Advertisers hit reset button
A view from Gideon Spanier

Advertisers hit reset button

The onus is on advertisers to demand changes to the media supply chain, and at last they are taking the lead.

Two major media reviews, by the UK government and Sky, are putting transparency at the top of the agenda.

Both want to set new standards that can be an example to the industry after Procter & Gamble’s Marc Pritchard spoke out in January. They are demanding greater openness from agencies and promising the same in return as clients. They recognise it is time for a reset after a bleak 18 months when questions about brand safety, viewability, measurement, bot fraud and rebates have dogged the sector.

Agencies have taken a lot of stick and there has been an exodus of UK agency leaders this autumn. However, brands also have a responsibility to behave better and educate themselves. They need contracts that are fit for the digital age, they should pay decent fees and they must have fair payment and intellectual property terms. The fact that Sky, Britain’s biggest advertiser, with a £400m-plus budget across Europe, has not held a review for 13 years is hardly an example of best practice.

Sky is making amends by hiring an army of consultants from Ebiquity, ID Comms and Aperto One, plus solicitors Reed Smith. It is unusual to see a law firm involved at the start of a media review and the message is clear: Sky plans to use a robust, new contract, which is being shown to agencies now, so they can’t complain later in the pitch. 
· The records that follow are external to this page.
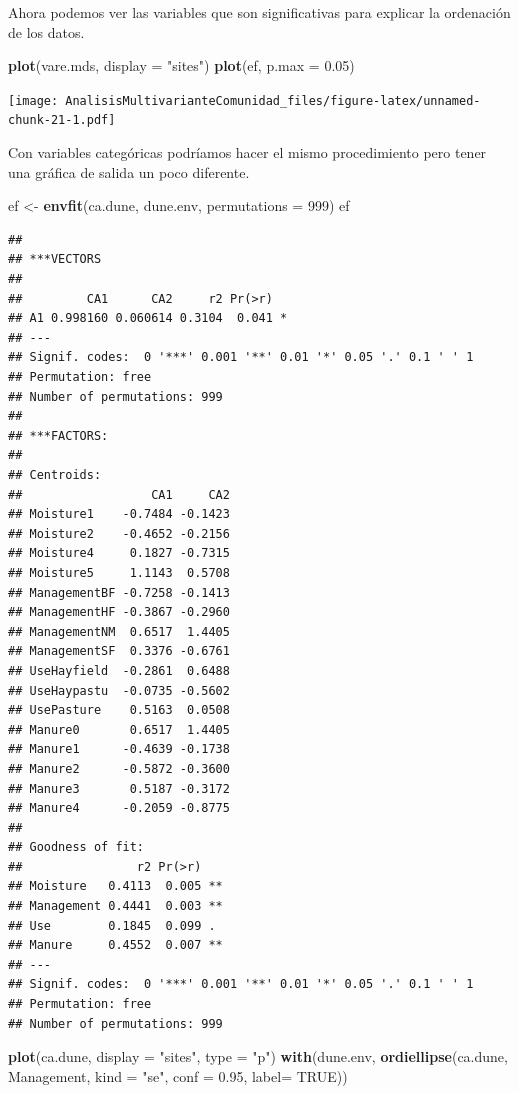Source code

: \documentclass[]{book}
\newenvironment{Shaded}{\begin{snugshade}}{\end{snugshade}}
\newcommand{\KeywordTok}[1]{\textcolor[rgb]{0.13,0.29,0.53}{\textbf{{#1}}}}
\newcommand{\DataTypeTok}[1]{\textcolor[rgb]{0.13,0.29,0.53}{{#1}}}
\newcommand{\DecValTok}[1]{\textcolor[rgb]{0.00,0.00,0.81}{{#1}}}
\newcommand{\FloatTok}[1]{\textcolor[rgb]{0.00,0.00,0.81}{{#1}}}
\newcommand{\StringTok}[1]{\textcolor[rgb]{0.31,0.60,0.02}{{#1}}}
\newcommand{\OtherTok}[1]{\textcolor[rgb]{0.56,0.35,0.01}{{#1}}}
\newcommand{\NormalTok}[1]{{#1}}
\begin{document}
Ahora podemos ver las variables que son significativas para explicar la
ordenación de los datos.

\begin{Shaded}
\begin{Highlighting}[]
\KeywordTok{plot}\NormalTok{(vare.mds, }\DataTypeTok{display =} \StringTok{"sites"}\NormalTok{)}
\KeywordTok{plot}\NormalTok{(ef, }\DataTypeTok{p.max =} \FloatTok{0.05}\NormalTok{)}
\end{Highlighting}
\end{Shaded}

\texttt{[image: AnalisisMultivarianteComunidad\_files/figure-latex/unnamed-chunk-21-1.pdf]}

Con variables categóricas podríamos hacer el mismo procedimiento pero
tener una gráfica de salida un poco diferente.

\begin{Shaded}
\begin{Highlighting}[]
\NormalTok{ef <-}\StringTok{ }\KeywordTok{envfit}\NormalTok{(ca.dune, dune.env, }\DataTypeTok{permutations =} \DecValTok{999}\NormalTok{)}
\NormalTok{ef}
\end{Highlighting}
\end{Shaded}

\begin{verbatim}
## 
## ***VECTORS
## 
##         CA1      CA2     r2 Pr(>r)  
## A1 0.998160 0.060614 0.3104  0.041 *
## ---
## Signif. codes:  0 '***' 0.001 '**' 0.01 '*' 0.05 '.' 0.1 ' ' 1
## Permutation: free
## Number of permutations: 999
## 
## ***FACTORS:
## 
## Centroids:
##                  CA1     CA2
## Moisture1    -0.7484 -0.1423
## Moisture2    -0.4652 -0.2156
## Moisture4     0.1827 -0.7315
## Moisture5     1.1143  0.5708
## ManagementBF -0.7258 -0.1413
## ManagementHF -0.3867 -0.2960
## ManagementNM  0.6517  1.4405
## ManagementSF  0.3376 -0.6761
## UseHayfield  -0.2861  0.6488
## UseHaypastu  -0.0735 -0.5602
## UsePasture    0.5163  0.0508
## Manure0       0.6517  1.4405
## Manure1      -0.4639 -0.1738
## Manure2      -0.5872 -0.3600
## Manure3       0.5187 -0.3172
## Manure4      -0.2059 -0.8775
## 
## Goodness of fit:
##                r2 Pr(>r)   
## Moisture   0.4113  0.005 **
## Management 0.4441  0.003 **
## Use        0.1845  0.099 . 
## Manure     0.4552  0.007 **
## ---
## Signif. codes:  0 '***' 0.001 '**' 0.01 '*' 0.05 '.' 0.1 ' ' 1
## Permutation: free
## Number of permutations: 999
\end{verbatim}

\begin{Shaded}
\begin{Highlighting}[]
\KeywordTok{plot}\NormalTok{(ca.dune, }\DataTypeTok{display =} \StringTok{"sites"}\NormalTok{, }\DataTypeTok{type =} \StringTok{"p"}\NormalTok{)}
\KeywordTok{with}\NormalTok{(dune.env, }\KeywordTok{ordiellipse}\NormalTok{(ca.dune, Management, }\DataTypeTok{kind =} \StringTok{"se"}\NormalTok{, }\DataTypeTok{conf =} \FloatTok{0.95}\NormalTok{, }\DataTypeTok{label=} \OtherTok{TRUE}\NormalTok{))}
\end{Highlighting}
\end{Shaded}
\end{document}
There is a caveat: Sky is a media owner, controlled by Rupert Murdoch’s Fox, so it knows how the media supply chain works and has a vested interest.

The government, which handled its last review badly in 2014 and ended up in court, is also raising its game. The Cabinet Office is taking inspiration from ISBA’s tougher media agency framework contract and has hired PwC to run the £140m review. Whitehall is promising a "partnership" with agencies and hopes it can "help the wider industry" by "restoring some of the trust that has been lost".

Other advertisers are likely to copy Sky and the government, because brand safety and transparency have become boardroom issues. Agencies are bracing for "Mediapalooza 2" – a rash of reviews similar to what happened in the US in 2015.

However, brands need to walk the talk. Some have lofty ambitions, but remain swayed by low prices. An open process does not suit everyone, but the experience of Sainsbury’s, which ran a botched, closed review without an external pitch consultant, and then had to re-run the process, shows what can go wrong.

Advertisers are right to take more control of their media, and it can drive positive change. An agency chief from one of the big ad groups talks about a time of "contract transformation". Other agency leaders warn of pitch consultants who are "ambulance-chasers" and a climate of "anti-trust".

Indeed, it is significant that a new breed of nimbler independents, such as Vayner Media and Jellyfish that can both buy and create media, is on the rise at this time of disruption.

But big media agencies still have a vital role because of their scale and expertise, and it is in the interests of advertisers to find common ground. It is damaging for UK advertising that none of the big six ad groups feels able to support ISBA’s framework, which was written without their input. The hope must be that ISBA can be more collaborative as it works on a revised framework for early 2018.

A reset requires new behaviour from both agencies and advertisers.